* _Problem statement_: Once you have checked each line below, report only the number of lines that contain the word "bluepoch".

Start of Task input

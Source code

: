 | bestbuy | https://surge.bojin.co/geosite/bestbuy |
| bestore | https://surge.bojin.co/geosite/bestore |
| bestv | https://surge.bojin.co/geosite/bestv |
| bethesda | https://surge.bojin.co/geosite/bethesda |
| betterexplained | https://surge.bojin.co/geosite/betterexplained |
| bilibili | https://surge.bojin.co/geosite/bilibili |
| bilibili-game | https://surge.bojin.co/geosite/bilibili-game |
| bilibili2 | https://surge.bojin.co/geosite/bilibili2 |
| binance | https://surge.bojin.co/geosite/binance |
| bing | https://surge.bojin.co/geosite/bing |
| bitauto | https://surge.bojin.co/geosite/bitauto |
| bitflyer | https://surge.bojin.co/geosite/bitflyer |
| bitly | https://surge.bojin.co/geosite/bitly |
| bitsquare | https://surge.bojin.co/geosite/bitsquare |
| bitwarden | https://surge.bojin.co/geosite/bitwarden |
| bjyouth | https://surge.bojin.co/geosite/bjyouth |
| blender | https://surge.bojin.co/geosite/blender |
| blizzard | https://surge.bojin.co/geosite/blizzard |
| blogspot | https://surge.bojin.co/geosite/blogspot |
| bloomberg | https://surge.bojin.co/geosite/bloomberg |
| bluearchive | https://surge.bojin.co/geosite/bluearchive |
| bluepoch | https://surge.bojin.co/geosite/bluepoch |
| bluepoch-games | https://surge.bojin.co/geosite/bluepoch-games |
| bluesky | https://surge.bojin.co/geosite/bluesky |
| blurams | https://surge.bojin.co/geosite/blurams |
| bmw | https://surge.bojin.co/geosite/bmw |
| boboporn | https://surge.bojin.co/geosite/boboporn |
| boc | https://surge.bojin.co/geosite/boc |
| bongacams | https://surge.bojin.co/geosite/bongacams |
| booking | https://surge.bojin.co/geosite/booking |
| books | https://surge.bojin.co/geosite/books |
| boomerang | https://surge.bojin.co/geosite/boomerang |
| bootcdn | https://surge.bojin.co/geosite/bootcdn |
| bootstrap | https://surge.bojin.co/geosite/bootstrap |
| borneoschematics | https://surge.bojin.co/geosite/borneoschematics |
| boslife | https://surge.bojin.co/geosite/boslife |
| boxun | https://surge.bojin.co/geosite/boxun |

End of Task input

* _Response area_: 2